Olimpia Elbląg is a Polish professional football team based in Elbląg, Poland, competing in II liga. It was founded in 1945.

Facilities

Olimpia Stadium 

Olimpia has played near Agrykola 8 Street since 1945. There are projects for a new stadium for the team, but there is no decision when the investment will take place.

Training Camp Skrzydlata 
Since the 1980s Olimpia have had the current training camp which consists of a small number of football pitches (one with an organic lawn).
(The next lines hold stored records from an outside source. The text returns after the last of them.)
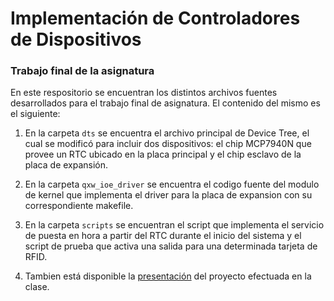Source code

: # Implementación de Controladores de Dispositivos
### Trabajo final de la asignatura

En este respositorio se encuentran los distintos archivos fuentes desarrollados para el trabajo final de asignatura. El contenido del mismo es el siguiente:

1. En la carpeta `dts` se encuentra el archivo principal de Device Tree, el cual se modificó para incluir dos dispositivos: el chip MCP7940N que provee un RTC ubicado en la placa principal y el chip esclavo de la placa de expansión.

2. En la carpeta `qxw_ioe_driver` se encuentra el codigo fuente del modulo de kernel que implementa el driver para la placa de expansion con su correspondiente makefile.

3. En la carpeta `scripts` se encuentran el script que implementa el servicio de puesta en hora a partir del RTC durante el inicio del sistema y el script de prueba que activa una salida para una determinada tarjeta de RFID.

4. Tambien está disponible la [presentación](./Presentacion.pdf) del proyecto efectuada en la clase.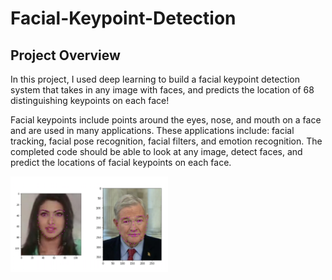# Facial-Keypoint-Detection

## Project Overview

In this project, I used deep learning to build a facial keypoint detection system that takes in any image with faces, and predicts the location of 68 distinguishing keypoints on each face!

Facial keypoints include points around the eyes, nose, and mouth on a face and are used in many applications. These applications include: facial tracking, facial pose recognition, facial filters, and emotion recognition. The completed code should be able to look at any image, detect faces, and predict the locations of facial keypoints on each face. 

<img src='images/keypoints.png' width=50% height=50%/>
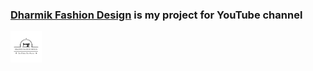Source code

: ### [Dharmik Fashion Design](https://kenilkalathiya.github.io/DharmikFashionDesign/) is my project for YouTube channel
<a href="https://www.youtube.com/c/DharmikFashionDesign"><img src="./png/logo.png" width=50></a>

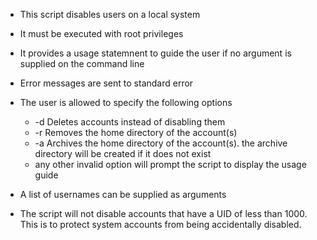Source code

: - This script disables users on a local system

- It must be executed with root privileges

- It provides a usage statemnent to guide the user if no argument is supplied on the command line

- Error messages are sent to standard error

- The user is allowed to specify the following options
	- -d Deletes accounts instead of disabling them
	- -r Removes the home directory of the account(s)
	- -a Archives the home directory of the account(s). the archive directory will be created if it does not exist
	- any other invalid option will prompt the script to display the usage guide

- A list of usernames can be supplied as arguments

- The script will not disable accounts that have a UID of less than 1000. This is to protect system accounts from being accidentally disabled.



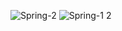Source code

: ![Spring-2](https://user-images.githubusercontent.com/61968474/148786930-ed3d66e6-cf4e-4e60-b70e-0421f3215a13.jpg)
![Spring-1 2](https://user-images.githubusercontent.com/61968474/148786961-c0ed192f-52ae-49d2-ada2-921efcc51ab9.jpg)
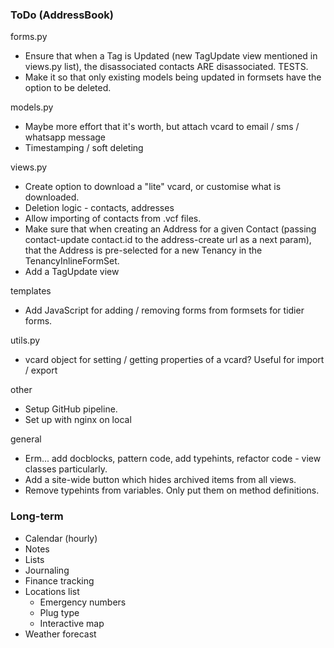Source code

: ### ToDo (AddressBook)

forms.py
- Ensure that when a Tag is Updated (new TagUpdate view mentioned in views.py list), the disassociated contacts ARE disassociated. TESTS.
- Make it so that only existing models being updated in formsets have the option to be deleted.

models.py
- Maybe more effort that it's worth, but attach vcard to email / sms / whatsapp message
- Timestamping / soft deleting

views.py
- Create option to download a "lite" vcard, or customise what is downloaded.
- Deletion logic - contacts, addresses
- Allow importing of contacts from .vcf files.
- Make sure that when creating an Address for a given Contact (passing contact-update contact.id to the address-create url as a next param), that the Address is pre-selected for a new Tenancy in the TenancyInlineFormSet.
- Add a TagUpdate view

templates
- Add JavaScript for adding / removing forms from formsets for tidier forms.

utils.py
- vcard object for setting / getting properties of a vcard? Useful for import / export

other
- Setup GitHub pipeline.
- Set up with nginx on local

general
- Erm... add docblocks, pattern code, add typehints, refactor code - view classes particularly.
- Add a site-wide button which hides archived items from all views.
- Remove typehints from variables. Only put them on method definitions.


### Long-term

- Calendar (hourly)
- Notes
- Lists
- Journaling
- Finance tracking
- Locations list
  - Emergency numbers
  - Plug type
  - Interactive map
- Weather forecast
The club is constantly being modernized, which includes the 2010 renovation.

Club history

Historical Names 
Syrena (1945), Stocznia (1946), Olympia (1946), KS Tabory (1946), Ogniwo (1949), Stal (1949), Budowlani (1951), Kolejarz (1951), Spójnia (1954), Turbina (1955), Olimpia (1955), Sparta (1955), TKS Polonia (1956)
Olimpia Elbląg (1960–1992)
KS Polonia Elbląg (1992–2002)
KS Polonia Olimpia Elbląg (2002–2004)
Piłkarski KS Olimpia Elbląg (since October 15, 2004)

Club crest 
The club crest has been changed many times throughout the club's history. Mostly the club uses the current team motif.

Changes of Olimpia Elbląg crest 1946–2010

Achievements 
 8 seasons in the Polish First League
Highest position: 8th
 1/8 final Polish Cup – season 1976/77
 Runners up in the Polish Youth Championships – 1989 (final against Górnik Zabrze)

Current squad

Youth teams 

Some of the most famous players whose careers started in the Olimpia youth teams are: Adam Fedoruk (former Poland International, UEFA Champions League participant with Legia Warsaw), Bartosz Białkowski (Southampton F.C. goalkeeper) and Maciej Bykowski (former Panathinaikos Athens player).

Coaches & Managers 
Coaches & Managers since 1960, when Olimpia was created from Elbląg's other football clubs

Fans 
The team supporters live mostly in Elbląg. The largest attendance at the Olimpia's stadium were recorded during the Polish Second League games in the 1970s and 1980s: 10,000 attendants during the 1/16 final of the Polish Cup in autumn 1976 or circa 12,000 when Olimpia was playing in Second League in the mid-1970s.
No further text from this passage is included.